In his paper, Chambers noted that after Washington sanctioned Bangkok for the 2006 coup, Thailand increasingly turned to China for military aid, training, and education for Thai soldiers, however. The shift was for economic as well as political reasons.
“Thailand increased security ties with Beijing because Chinese weapons were cheaper. China (unlike Washington) did not attach conditionality to aid; and Thai elites detested Washington’s preachiness about democracy and human rights.”
Not surprisingly, in an interview with Time magazine on 1 June 2018, Prime Minister Prayut Chan-o-cha described China as “the number one partner of Thailand, along with other countries in the second and third place like the US and others. They are all good friends from Thailand. Thailand is a small country, so we need to properly balance politics and foreign affairs with all fellow countries.”

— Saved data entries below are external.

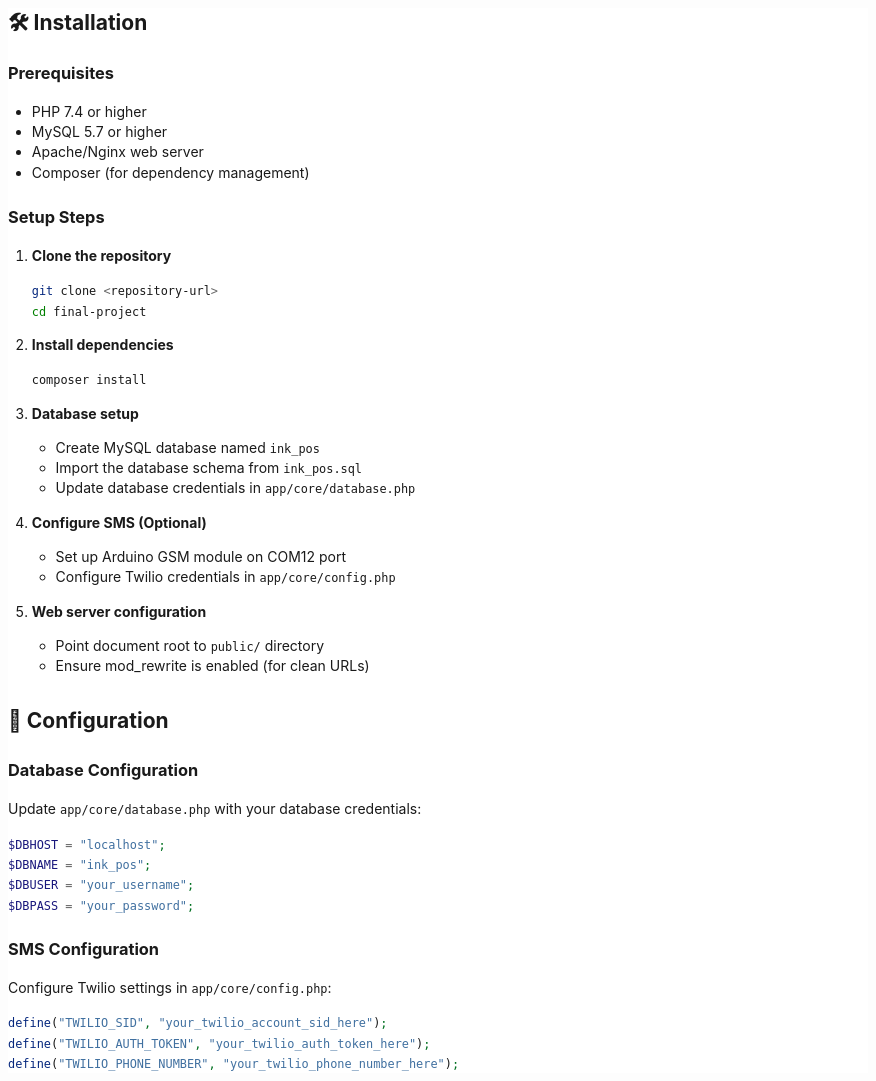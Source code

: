 ## 🛠️ Installation

### Prerequisites
- PHP 7.4 or higher
- MySQL 5.7 or higher
- Apache/Nginx web server
- Composer (for dependency management)

### Setup Steps
1. **Clone the repository**
   ```bash
   git clone <repository-url>
   cd final-project
   ```

2. **Install dependencies**
   ```bash
   composer install
   ```

3. **Database setup**
   - Create MySQL database named `ink_pos`
   - Import the database schema from `ink_pos.sql`
   - Update database credentials in `app/core/database.php`

4. **Configure SMS (Optional)**
   - Set up Arduino GSM module on COM12 port
   - Configure Twilio credentials in `app/core/config.php`

5. **Web server configuration**
   - Point document root to `public/` directory
   - Ensure mod_rewrite is enabled (for clean URLs)

## 🔧 Configuration

### Database Configuration
Update `app/core/database.php` with your database credentials:
```php
$DBHOST = "localhost";
$DBNAME = "ink_pos";
$DBUSER = "your_username";
$DBPASS = "your_password";
```

### SMS Configuration
Configure Twilio settings in `app/core/config.php`:
```php
define("TWILIO_SID", "your_twilio_account_sid_here");
define("TWILIO_AUTH_TOKEN", "your_twilio_auth_token_here");
define("TWILIO_PHONE_NUMBER", "your_twilio_phone_number_here");
```
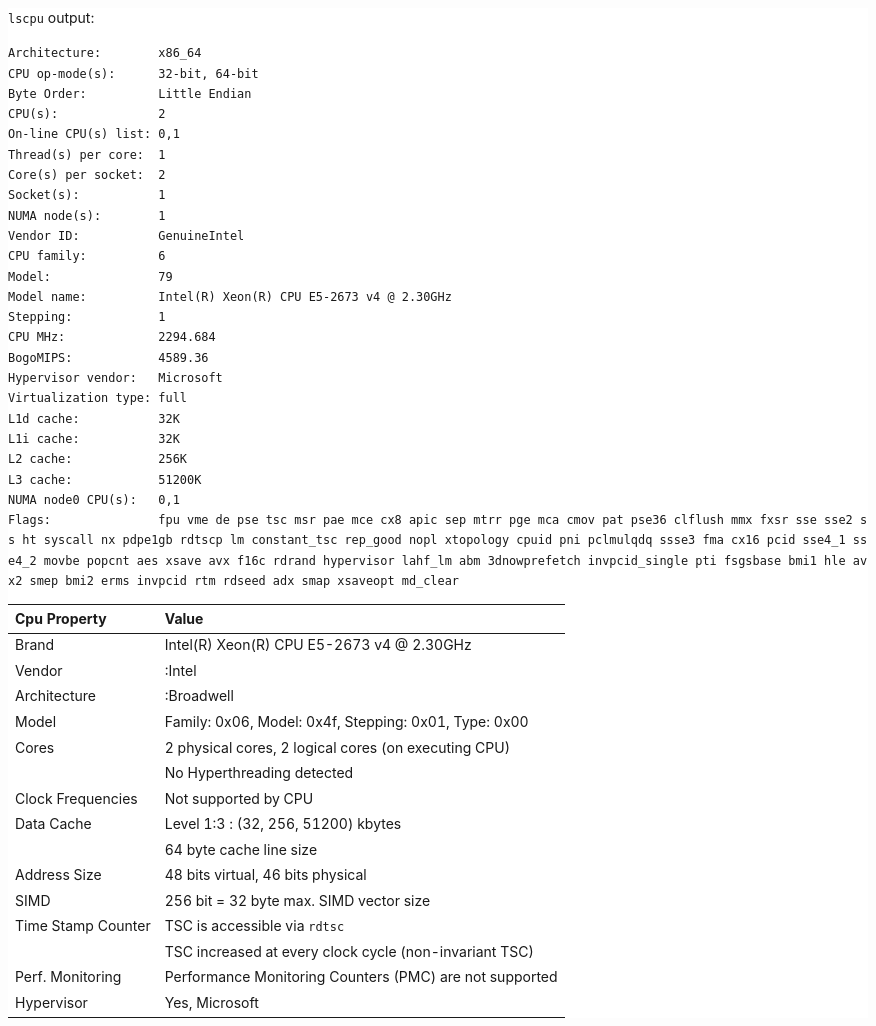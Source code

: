 `lscpu` output:

    Architecture:        x86_64
    CPU op-mode(s):      32-bit, 64-bit
    Byte Order:          Little Endian
    CPU(s):              2
    On-line CPU(s) list: 0,1
    Thread(s) per core:  1
    Core(s) per socket:  2
    Socket(s):           1
    NUMA node(s):        1
    Vendor ID:           GenuineIntel
    CPU family:          6
    Model:               79
    Model name:          Intel(R) Xeon(R) CPU E5-2673 v4 @ 2.30GHz
    Stepping:            1
    CPU MHz:             2294.684
    BogoMIPS:            4589.36
    Hypervisor vendor:   Microsoft
    Virtualization type: full
    L1d cache:           32K
    L1i cache:           32K
    L2 cache:            256K
    L3 cache:            51200K
    NUMA node0 CPU(s):   0,1
    Flags:               fpu vme de pse tsc msr pae mce cx8 apic sep mtrr pge mca cmov pat pse36 clflush mmx fxsr sse sse2 ss ht syscall nx pdpe1gb rdtscp lm constant_tsc rep_good nopl xtopology cpuid pni pclmulqdq ssse3 fma cx16 pcid sse4_1 sse4_2 movbe popcnt aes xsave avx f16c rdrand hypervisor lahf_lm abm 3dnowprefetch invpcid_single pti fsgsbase bmi1 hle avx2 smep bmi2 erms invpcid rtm rdseed adx smap xsaveopt md_clear
    

| Cpu Property       | Value                                                   |
|:------------------ |:------------------------------------------------------- |
| Brand              | Intel(R) Xeon(R) CPU E5-2673 v4 @ 2.30GHz               |
| Vendor             | :Intel                                                  |
| Architecture       | :Broadwell                                              |
| Model              | Family: 0x06, Model: 0x4f, Stepping: 0x01, Type: 0x00   |
| Cores              | 2 physical cores, 2 logical cores (on executing CPU)    |
|                    | No Hyperthreading detected                              |
| Clock Frequencies  | Not supported by CPU                                    |
| Data Cache         | Level 1:3 : (32, 256, 51200) kbytes                     |
|                    | 64 byte cache line size                                 |
| Address Size       | 48 bits virtual, 46 bits physical                       |
| SIMD               | 256 bit = 32 byte max. SIMD vector size                 |
| Time Stamp Counter | TSC is accessible via `rdtsc`                           |
|                    | TSC increased at every clock cycle (non-invariant TSC)  |
| Perf. Monitoring   | Performance Monitoring Counters (PMC) are not supported |
| Hypervisor         | Yes, Microsoft                                          |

China and the US are the leading military suppliers to Thailand. Each annually engages with Thailand in naval, air force, and army exercises. Both countries have sought to build military maintenance/production facilities in Thailand. Full-scale or “heavy” US-Thai Cobra Gold military exercises are expected to return in 2023 after being scaled back since 2020 due to the Covid-19 pandemic.
Discussing Thailand’s “bamboo in the wind” diplomacy, Chambers explains that it amounts to aligning with whichever foreign power is perceived to be prevailing in Southeast Asia at a given time.
With China and the US increasingly competing for Thailand’s favour, he notes that the country will “be careful not to antagonise either of them. Offsetting them remains uncertain in Thailand’s defence diplomacy.”
When Biden succeeded Trump in 2021, he maintained Trump’s policy of ignoring Thailand’s internal affairs, indicating that geopolitical interests vis-à-vis Beijing had become more important to Washington than democratic values.
Whether or not Biden personally attends the APEC summit will send an important message to Thailand. In response to Blinken’s visit, government spokesperson Thanakorn Wangboonkongchana said that Thailand would like to see the US president attend the APEC summit. Thailand is the host of APEC this year and will transfer to chairmanship to the US next year.
Should President Biden attend, this would be his first face-to-face meeting President Xi Jinping. It would also be the first time that a US president has visited Thailand since the May 2014 coup. The Russian invasion of Ukraine may continue to loom large at the proceedings as well. To protest the invasion on 21 May 2022, officials from the US, Canada, Australia, New Zealand, and Japan walked out of an APEC trade ministers meeting in Bangkok.
Jared Makana Kirkey is a Prachatai English intern from the Center for Southeast Asian Studies, University of Wisconsin-Madison.